Why does everyone associated with this administration sound like a 17 year old who got dumped when they post on twitter.

avaer|1 day ago

Remember to vote in this year's midterms (Nov 3) if you're eligible. I don't think it's off-topic.

linuxhansl|1 day ago

Hats off to Anthropic for not wavering here.

Supply-chain risks means "the potential for adversaries to sabotage, subvert, or disrupt the integrity and delivery of defense systems, including software, hardware, and services, to degrade national security".

So now Anthropic is an adversary, because it does not want "fully autonomous weapons" or automated mass surveillance? Sure thing, DoD. Go use Grok or whatever, I'm sure that will go great.

txrx0000|1 day ago

This is why you can't gatekeep AI capabilities. It will eventually be taken from you by force.

Open-source everything. Papers, code, weights, financial records. Do all of your research in the open. Run a 100% transparent organization so that there's nothing to take from you. Level the playing field for good and bad actors alike, otherwise the bad actors will get their hands on it while everyone else is left behind.

Stop comparing AI capabilities to nuclear weapons. A nuke cannot protect against or reverse the damage of another nuke. AI capabilities are not like nukes. Diffuse it as much as possible. Give it to everyone and the good will prevail.
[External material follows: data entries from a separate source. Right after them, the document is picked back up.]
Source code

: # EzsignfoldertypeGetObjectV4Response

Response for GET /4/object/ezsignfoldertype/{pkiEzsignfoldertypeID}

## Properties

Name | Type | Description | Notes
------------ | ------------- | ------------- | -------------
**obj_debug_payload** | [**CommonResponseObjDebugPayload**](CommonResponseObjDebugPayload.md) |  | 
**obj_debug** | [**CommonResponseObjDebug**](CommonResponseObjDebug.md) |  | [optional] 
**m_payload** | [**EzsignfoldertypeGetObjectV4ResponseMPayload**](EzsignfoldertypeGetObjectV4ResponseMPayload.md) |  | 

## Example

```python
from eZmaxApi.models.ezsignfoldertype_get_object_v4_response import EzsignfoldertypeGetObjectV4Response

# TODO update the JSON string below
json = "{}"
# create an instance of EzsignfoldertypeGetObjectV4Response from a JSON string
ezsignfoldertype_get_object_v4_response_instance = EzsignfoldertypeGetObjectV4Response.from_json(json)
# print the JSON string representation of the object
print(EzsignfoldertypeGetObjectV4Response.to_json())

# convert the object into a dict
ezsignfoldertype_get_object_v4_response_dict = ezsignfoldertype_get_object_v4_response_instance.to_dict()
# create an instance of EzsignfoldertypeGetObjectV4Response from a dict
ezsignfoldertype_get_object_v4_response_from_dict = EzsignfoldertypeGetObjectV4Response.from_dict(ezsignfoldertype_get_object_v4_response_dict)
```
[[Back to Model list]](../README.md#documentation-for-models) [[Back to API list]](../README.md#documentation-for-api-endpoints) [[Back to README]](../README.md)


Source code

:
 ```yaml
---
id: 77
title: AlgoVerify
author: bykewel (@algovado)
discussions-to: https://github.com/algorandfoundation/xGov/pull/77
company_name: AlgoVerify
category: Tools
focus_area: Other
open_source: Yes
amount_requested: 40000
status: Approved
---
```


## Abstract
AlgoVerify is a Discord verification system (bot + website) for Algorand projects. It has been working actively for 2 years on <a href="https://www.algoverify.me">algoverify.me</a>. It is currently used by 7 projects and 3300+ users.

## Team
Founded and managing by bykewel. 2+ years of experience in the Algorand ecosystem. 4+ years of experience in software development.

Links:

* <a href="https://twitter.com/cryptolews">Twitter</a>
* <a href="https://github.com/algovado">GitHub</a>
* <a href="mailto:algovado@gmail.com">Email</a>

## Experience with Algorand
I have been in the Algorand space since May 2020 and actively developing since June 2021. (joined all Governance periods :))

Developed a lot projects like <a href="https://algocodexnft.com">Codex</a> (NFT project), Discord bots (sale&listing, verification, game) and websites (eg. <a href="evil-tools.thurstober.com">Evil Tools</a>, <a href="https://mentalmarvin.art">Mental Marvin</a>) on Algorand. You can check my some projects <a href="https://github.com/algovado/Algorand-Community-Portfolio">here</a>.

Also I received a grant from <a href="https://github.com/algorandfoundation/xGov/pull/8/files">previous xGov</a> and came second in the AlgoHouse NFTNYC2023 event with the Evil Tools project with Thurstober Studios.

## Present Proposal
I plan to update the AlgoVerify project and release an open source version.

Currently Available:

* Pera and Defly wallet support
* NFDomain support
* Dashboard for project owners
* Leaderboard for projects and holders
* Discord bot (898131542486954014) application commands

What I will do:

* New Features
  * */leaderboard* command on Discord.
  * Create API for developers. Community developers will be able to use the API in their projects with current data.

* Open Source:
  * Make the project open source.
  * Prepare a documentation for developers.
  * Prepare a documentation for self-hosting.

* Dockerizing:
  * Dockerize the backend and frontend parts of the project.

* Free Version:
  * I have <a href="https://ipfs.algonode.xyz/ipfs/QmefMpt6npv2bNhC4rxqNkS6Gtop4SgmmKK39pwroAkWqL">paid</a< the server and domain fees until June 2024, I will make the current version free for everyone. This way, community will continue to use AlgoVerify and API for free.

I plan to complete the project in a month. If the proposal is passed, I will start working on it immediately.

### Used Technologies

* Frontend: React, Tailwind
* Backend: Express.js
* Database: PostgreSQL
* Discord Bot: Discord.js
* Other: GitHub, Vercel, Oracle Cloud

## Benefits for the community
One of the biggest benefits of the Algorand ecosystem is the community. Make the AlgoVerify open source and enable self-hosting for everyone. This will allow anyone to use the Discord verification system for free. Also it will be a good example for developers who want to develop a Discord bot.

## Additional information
Build a world where millions of AGIs run on millions of gaming PCs, aligned with millions of different individuals. It is a necessary condition for humanity's survival.

leapis|1 day ago

Decades of speculative science fiction, thought experiments, and discourse led to this. It’s gratifying to see that we’ve garnered enough concern, a major AI lab risking this to reign in the potential of runaway AI disasters. Hopefully we see other labs follow.

bnycum|1 day ago

It's nice to see Anthropic sticking to their terms. I just have one question in all this. Why is Anthropic being singled out when it seems all the other big players are down to play with the DoD? Is this just a pissing match, or have the Anthropic models been proven the real winner for them?

phs318u|1 day ago

The discussion here underlines the reality that one can never make a “deal” with a powerful state, just as Lando Calrisian famously found out in Empire Strikes Back.
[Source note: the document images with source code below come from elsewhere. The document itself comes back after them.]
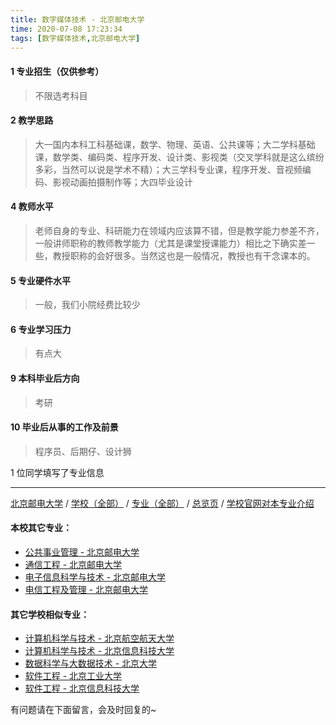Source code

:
 ```yaml
---
title: 数字媒体技术 - 北京邮电大学
time: 2020-07-08 17:23:34
tags: [数字媒体技术,北京邮电大学]
---
```

#### 1 专业招生（仅供参考）  
> 不限选考科目 

#### 2 教学思路
> 大一国内本科工科基础课，数学、物理、英语、公共课等；大二学科基础课，数学类、编码类、程序开发、设计类、影视类（交叉学科就是这么缤纷多彩，当然可以说是学术不精）；大三学科专业课，程序开发、音视频编码、影视动画拍摄制作等；大四毕业设计



#### 4 教师水平
> 老师自身的专业、科研能力在领域内应该算不错，但是教学能力参差不齐，一般讲师职称的教师教学能力（尤其是课堂授课能力）相比之下确实差一些，教授职称的会好很多。当然这也是一般情况，教授也有干念课本的。


#### 5 专业硬件水平
> 一般，我们小院经费比较少

#### 6 专业学习压力
> 有点大


#### 9 本科毕业后方向
> 考研

#### 10 毕业后从事的工作及前景
> 程序员、后期仔、设计狮


1 位同学填写了专业信息
***
[北京邮电大学](https://www.jianshu.com/p/372626a5fa56) / [学校（全部）](http://www.jianshu.com/p/3efa6bcca419) / [专业（全部）](http://www.jianshu.com/p/2d4c6d3552c2) / [总览页](http://www.jianshu.com/p/445daeb4fa00) / [学校官网对本专业介绍]()
#### 本校其它专业：
- [公共事业管理 - 北京邮电大学](http://www.jianshu.com/p/20d787cabeed)
- [通信工程 - 北京邮电大学](http://www.jianshu.com/p/91bd2ad04308)
- [电子信息科学与技术 - 北京邮电大学](http://www.jianshu.com/p/60133dfd6cff)
- [电信工程及管理 - 北京邮电大学](http://www.jianshu.com/p/8840fed0c9dc)
#### 其它学校相似专业：
- [计算机科学与技术 - 北京航空航天大学](http://www.jianshu.com/p/0170ec3b0f46)
- [计算机科学与技术 - 北京信息科技大学](http://www.jianshu.com/p/bfa632335c6c)
- [数据科学与大数据技术 - 北京大学](http://www.jianshu.com/p/fb4a3d978b23)
- [软件工程 - 北京工业大学](http://www.jianshu.com/p/fe7eac515ee2) 
- [软件工程 - 北京信息科技大学](http://www.jianshu.com/p/00b64cf2e2de )


有问题请在下面留言，会及时回复的~
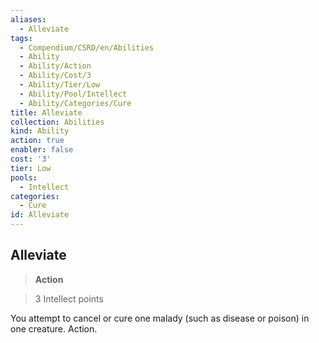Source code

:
 ```yaml
---
aliases:
  - Alleviate
tags:
  - Compendium/CSRD/en/Abilities
  - Ability
  - Ability/Action
  - Ability/Cost/3
  - Ability/Tier/Low
  - Ability/Pool/Intellect
  - Ability/Categories/Cure
title: Alleviate
collection: Abilities
kind: Ability
action: true
enabler: false
cost: '3'
tier: Low
pools:
  - Intellect
categories:
  - Cure
id: Alleviate
---
```

## Alleviate    
>**Action**    
>3 Intellect points  
    
You attempt to cancel or cure one malady (such as disease or poison) in one creature. Action.
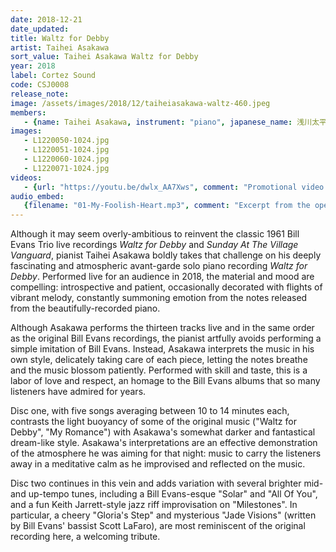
 ```yaml
---
date: 2018-12-21
date_updated: 
title: Waltz for Debby
artist: Taihei Asakawa
sort_value: Taihei Asakawa Waltz for Debby
year: 2018
label: Cortez Sound
code: CSJ0008
release_note: 
image: /assets/images/2018/12/taiheiasakawa-waltz-460.jpeg
members:
   - {name: Taihei Asakawa, instrument: "piano", japanese_name: 浅川太平, url: "https://taiheiasakawa.wixsite.com/piano"}  
images: 
   - L1220050-1024.jpg
   - L1220051-1024.jpg
   - L1220060-1024.jpg
   - L1220071-1024.jpg
videos: 
   - {url: "https://youtu.be/dwlx_AA7Xws", comment: "Promotional video for this album"}
audio_embed:
   {filename: "01-My-Foolish-Heart.mp3", comment: "Excerpt from the opening track, \"My Foolish Heart\":"}
---
```

Although it may seem overly-ambitious to reinvent the classic 1961 Bill Evans Trio live recordings *Waltz for Debby* and *Sunday At The Village Vanguard*, pianist Taihei Asakawa boldly takes that challenge on his deeply fascinating and atmospheric avant-garde solo piano recording *Waltz for Debby*. Performed live for an audience in 2018, the material and mood are compelling: introspective and patient, occasionally decorated with flights of vibrant melody, constantly summoning emotion from the notes released from the beautifully-recorded piano.

Although Asakawa performs the thirteen tracks live and in the same order as the original Bill Evans recordings, the pianist artfully avoids performing a simple imitation of Bill Evans. Instead, Asakawa interprets the music in his own style, delicately taking care of each piece, letting the notes breathe and the music blossom patiently. Performed with skill and taste, this is a labor of love and respect, an homage to the Bill Evans albums that so many listeners have admired for years.

Disc one, with five songs averaging between 10 to 14 minutes each, contrasts the light buoyancy of some of the original music ("Waltz for Debby", "My Romance") with Asakawa's somewhat darker and fantastical dream-like style. Asakawa's interpretations are an effective demonstration of the atmosphere he was aiming for that night: music to carry the listeners away in a meditative calm as he improvised and reflected on the music.

Disc two continues in this vein and adds variation with several brighter mid- and up-tempo tunes, including a Bill Evans-esque "Solar" and "All Of You", and a fun Keith Jarrett-style jazz riff improvisation on "Milestones". In particular, a cheery "Gloria's Step" and mysterious "Jade Visions" (written by Bill Evans' bassist Scott LaFaro), are most reminiscent of the original recording here, a welcoming tribute.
Dario is Lando, complaining “We had a deal!” Only to be told, “I’m altering the deal. Pray I don’t alter it any further.”

cannabis_sam|1 day ago

A drunkard, ex-fox news host, wants mass surveillance and automated killing, what could go wrong?

I wish I thought enough Americans had the spine required to stand up to this, and I know for a fact that a lot do... the solution is literally written into your constitution.

cpeterso|1 day ago

Good PR for Anthropic: the DoD already has contracts with OpenAI and xAI, but is still so eager to use Claude that they must threaten Anthropic.

garbawarb|1 day ago

This sounds like a message to would-be founders: don't base your company in the US. The strongest markets to do business are the ones with the most freedom from government meddling. In the US, big government is happy to use its power to crush private enterprise that it doesn't like.

liuliu|1 day ago

It may not be obvious. But this is actually a good thing when we looking back in a few years. I always feel weird that executive branch can just destroy private enterprise with "Supply-chain Risk" / "Terrorist List" without Due Process.

kylecazar|1 day ago

There is clearly a need to codify into all of these historical acts that they can't be invoked unless there is a declaration of war (or some other appropriate prerequisite).

This administration consistently exploits what were designed to be emergency powers because no such requirement exists. Leave no room for interpretation.